Dit was het eigenlijke architecturale programma. Ik herhaal, het bedrijfsleven was niet geïnteresseerd in de ideeën van deconstructie of de houtschuur van de 19e eeuw. Maar het programma van Alexander Skoka bleek buitengewoon succesvol te zijn in termen van bedrijfsparameters. Ten eerste de locatie - het gebied was een kilometer van het Kremlin. Ten tweede gaf het "Ostozhensky-morfotype", gevonden door Alexander Skokan, een gebouw met een oppervlakte van 5-7 duizend vierkante meter, wat idealiter overeenkwam met de schaal van Moskou's ontwikkelingsactiviteiten rond de eeuwwisseling. Professionele criteria maakten het mogelijk om het resulterende product te positioneren als het hoogste niveau van architectonische kwaliteit, en ontwikkelaars bereikten met relatief beperkte kosten het 'luxe'-niveau, wat belangrijk was voor een bedrijf met een zeer korte reputatiegeschiedenis. Bijna alle belangrijke Russische ontwikkelingsbedrijven probeerden ofwel iets op Ostozhenka te bouwen, of de ervaring van Ostozhenka in andere wijken van het stadscentrum te herhalen - dit introduceerde hen bij de elite van het ontwikkelingsbedrijf. Ostozhenka is rond de eeuwwisseling de kwaliteitsstandaard geworden voor Russische architectuur.

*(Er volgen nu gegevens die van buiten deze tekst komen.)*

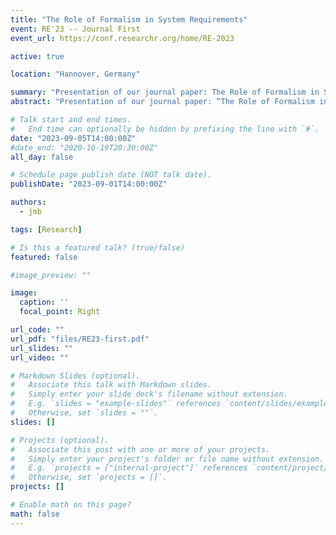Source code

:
 ```yaml
---
title: "The Role of Formalism in System Requirements"
event: RE'23 -- Journal First
event_url: https://conf.researchr.org/home/RE-2023

active: true

location: "Hannover, Germany"

summary: "Presentation of our journal paper: The Role of Formalism in System Requirements, published together with Sophie Ebersold, Florian Galinier, Manuel Mazzara, Alexandr Naumchev, Bertrand Meyer, in the ACM Computing Surveys, Volume 54, Issue 5, June 2021, pp 1–36. https://dl.acm.org/doi/10.1145/3448975."
abstract: "Presentation of our journal paper: “The Role of Formalism in System Requirements,” published together with Sophie Ebersold, Florian Galinier, Manuel Mazzara, Alexandr Naumchev, Bertrand Meyer, in the ACM Computing Surveys, Volume 54, Issue 5, June 2021, pp 1–36. https://dl.acm.org/doi/10.1145/3448975."

# Talk start and end times.
#   End time can optionally be hidden by prefixing the line with `#`.
date: "2023-09-05T14:00:00Z"
#date_end: "2020-10-19T20:30:00Z"
all_day: false

# Schedule page publish date (NOT talk date).
publishDate: "2023-09-01T14:00:00Z"

authors: 
  - jmb

tags: [Research]

# Is this a featured talk? (true/false)
featured: false

#image_preview: ""

image:
  caption: ''
  focal_point: Right

url_code: ""
url_pdf: "files/RE23-first.pdf"
url_slides: ""
url_video: ""

# Markdown Slides (optional).
#   Associate this talk with Markdown slides.
#   Simply enter your slide deck's filename without extension.
#   E.g. `slides = "example-slides"` references `content/slides/example-slides.md`.
#   Otherwise, set `slides = ""`.
slides: []

# Projects (optional).
#   Associate this post with one or more of your projects.
#   Simply enter your project's folder or file name without extension.
#   E.g. `projects = ["internal-project"]` references `content/project/deep-learning/index.md`.
#   Otherwise, set `projects = []`.
projects: []

# Enable math on this page?
math: false
---
```

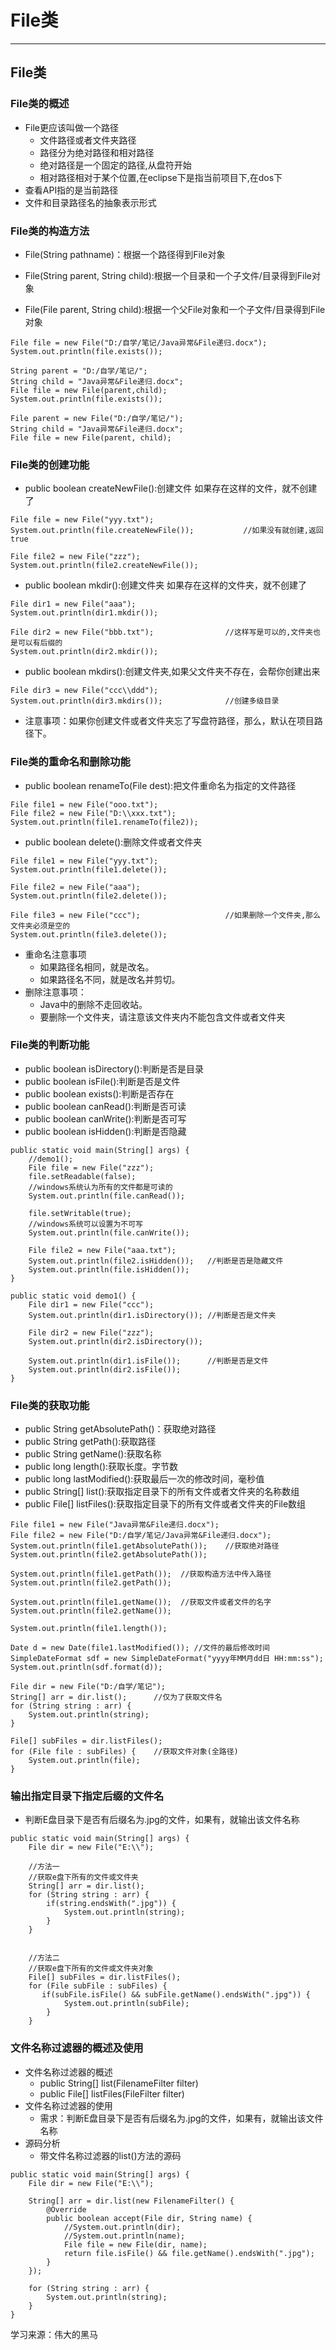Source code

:﻿# File类

---

## File类

### File类的概述

* File更应该叫做一个路径
	* 文件路径或者文件夹路径  
	* 路径分为绝对路径和相对路径
	* 绝对路径是一个固定的路径,从盘符开始
	* 相对路径相对于某个位置,在eclipse下是指当前项目下,在dos下
* 查看API指的是当前路径
* 文件和目录路径名的抽象表示形式

### File类的构造方法
* File(String pathname)：根据一个路径得到File对象

* File(String parent, String child):根据一个目录和一个子文件/目录得到File对象

* File(File parent, String child):根据一个父File对象和一个子文件/目录得到File对象

```
File file = new File("D:/自学/笔记/Java异常&File递归.docx");
System.out.println(file.exists());

String parent = "D:/自学/笔记/";
String child = "Java异常&File递归.docx";
File file = new File(parent,child);
System.out.println(file.exists());

File parent = new File("D:/自学/笔记/");
String child = "Java异常&File递归.docx";
File file = new File(parent, child);

```

### File类的创建功能

* public boolean createNewFile():创建文件 如果存在这样的文件，就不创建了
	
```
File file = new File("yyy.txt");
System.out.println(file.createNewFile());			//如果没有就创建,返回true

File file2 = new File("zzz");
System.out.println(file2.createNewFile());
```
	
* public boolean mkdir():创建文件夹 如果存在这样的文件夹，就不创建了
	
```
File dir1 = new File("aaa");
System.out.println(dir1.mkdir());

File dir2 = new File("bbb.txt");				//这样写是可以的,文件夹也是可以有后缀的
System.out.println(dir2.mkdir());
```
* public boolean mkdirs():创建文件夹,如果父文件夹不存在，会帮你创建出来
	
```
File dir3 = new File("ccc\\ddd");
System.out.println(dir3.mkdirs()); 				//创建多级目录
```

*  注意事项：如果你创建文件或者文件夹忘了写盘符路径，那么，默认在项目路径下。

		
### File类的重命名和删除功能

* public boolean renameTo(File dest):把文件重命名为指定的文件路径

```
File file1 = new File("ooo.txt");
File file2 = new File("D:\\xxx.txt");
System.out.println(file1.renameTo(file2));

```

* public boolean delete():删除文件或者文件夹

```
File file1 = new File("yyy.txt");
System.out.println(file1.delete());

File file2 = new File("aaa");
System.out.println(file2.delete());

File file3 = new File("ccc");					//如果删除一个文件夹,那么文件夹必须是空的
System.out.println(file3.delete());
```

* 重命名注意事项
	* 如果路径名相同，就是改名。
	* 如果路径名不同，就是改名并剪切。
* 删除注意事项：
	* Java中的删除不走回收站。
	* 要删除一个文件夹，请注意该文件夹内不能包含文件或者文件夹


### File类的判断功能

* public boolean isDirectory():判断是否是目录
* public boolean isFile():判断是否是文件
* public boolean exists():判断是否存在
* public boolean canRead():判断是否可读
* public boolean canWrite():判断是否可写
* public boolean isHidden():判断是否隐藏

```
public static void main(String[] args) {
	//demo1();
	File file = new File("zzz");
	file.setReadable(false);
	//windows系统认为所有的文件都是可读的
	System.out.println(file.canRead());

	file.setWritable(true);
	//windows系统可以设置为不可写
	System.out.println(file.canWrite());
	
	File file2 = new File("aaa.txt");
	System.out.println(file2.isHidden());	//判断是否是隐藏文件
	System.out.println(file.isHidden());
}

public static void demo1() {
	File dir1 = new File("ccc");
	System.out.println(dir1.isDirectory());	//判断是否是文件夹
	
	File dir2 = new File("zzz");
	System.out.println(dir2.isDirectory());
	
	System.out.println(dir1.isFile());		//判断是否是文件
	System.out.println(dir2.isFile());
}
```

### File类的获取功能

* public String getAbsolutePath()：获取绝对路径
* public String getPath():获取路径
* public String getName():获取名称
* public long length():获取长度。字节数
* public long lastModified():获取最后一次的修改时间，毫秒值
* public String[] list():获取指定目录下的所有文件或者文件夹的名称数组
* public File[] listFiles():获取指定目录下的所有文件或者文件夹的File数组 

```
File file1 = new File("Java异常&File递归.docx");
File file2 = new File("D:/自学/笔记/Java异常&File递归.docx");
System.out.println(file1.getAbsolutePath());	//获取绝对路径
System.out.println(file2.getAbsolutePath());

System.out.println(file1.getPath());  //获取构造方法中传入路径
System.out.println(file2.getPath());

System.out.println(file1.getName());  //获取文件或者文件的名字
System.out.println(file2.getName());

System.out.println(file1.length());

Date d = new Date(file1.lastModified()); //文件的最后修改时间
SimpleDateFormat sdf = new SimpleDateFormat("yyyy年MM月dd日 HH:mm:ss");
System.out.println(sdf.format(d));

File dir = new File("D:/自学/笔记");
String[] arr = dir.list();		//仅为了获取文件名
for (String string : arr) {
	System.out.println(string);
}

File[] subFiles = dir.listFiles();
for (File file : subFiles) {	//获取文件对象(全路径)
	System.out.println(file);
}

```

### 输出指定目录下指定后缀的文件名
*  判断E盘目录下是否有后缀名为.jpg的文件，如果有，就输出该文件名称

```
public static void main(String[] args) {
	File dir = new File("E:\\");
	
	//方法一
	//获取e盘下所有的文件或文件夹
	String[] arr = dir.list();					
	for (String string : arr) {
		if(string.endsWith(".jpg")) {
			System.out.println(string);
		}
	}
	
	
	//方法二
	//获取e盘下所有的文件或文件夹对象
	File[] subFiles = dir.listFiles();			
	for (File subFile : subFiles) {
	   if(subFile.isFile() && subFile.getName().endsWith(".jpg")) {
			System.out.println(subFile);
		}
	}
```

### 文件名称过滤器的概述及使用

* 文件名称过滤器的概述
	* public String[] list(FilenameFilter filter)
	* public File[] listFiles(FileFilter filter)
* 文件名称过滤器的使用
	* 需求：判断E盘目录下是否有后缀名为.jpg的文件，如果有，就输出该文件名称
* 源码分析
	* 带文件名称过滤器的list()方法的源码

```
public static void main(String[] args) {
	File dir = new File("E:\\");
	
	String[] arr = dir.list(new FilenameFilter() {
		@Override
		public boolean accept(File dir, String name) {
			//System.out.println(dir);
			//System.out.println(name);
			File file = new File(dir, name);
			return file.isFile() && file.getName().endsWith(".jpg");
		}
	});
	
	for (String string : arr) {
		System.out.println(string);
	}
}

```

学习来源：伟大的黑马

Wat de portefeuillearchitecten betreft, hun lot was iets minder succesvol. In feite waren ze gefocust op het model van attractiearchitectuur, en dit is een nogal complex type ontwikkeling, waarnaar de Russische architectuur pas de afgelopen vijf jaar is gegroeid. Hun orders waren niet van systemische aard - sommige ingerichte appartementen, sommige privé herenhuizen, slechts enkele slaagden erin om grote opvallende objecten in de stad te bouwen (Mikhail Filippov, Mikhail Belov, Ilya Utkin), en dan alleen toen ze in de positie van retrospectief, dat het op de een of andere manier overeenkwam met de "Moskou-stijl". Maar de mate van aandacht voor hun werk van de kant van de samenleving is veel hoger dan die van alle anderen, ze lopen steevast voor in het aantal publicaties, ze worden uitgenodigd voor alle tentoonstellingen, ze ontvangen alle mogelijke onderscheidingen. Ik vermoed dat in de geschiedenis van de Russische architectuur van de eeuwwisseling allereerst het "Romeinse huis" van Michail Filippov en het "Pompeïsche huis" van Michail Belov zal blijven bestaan.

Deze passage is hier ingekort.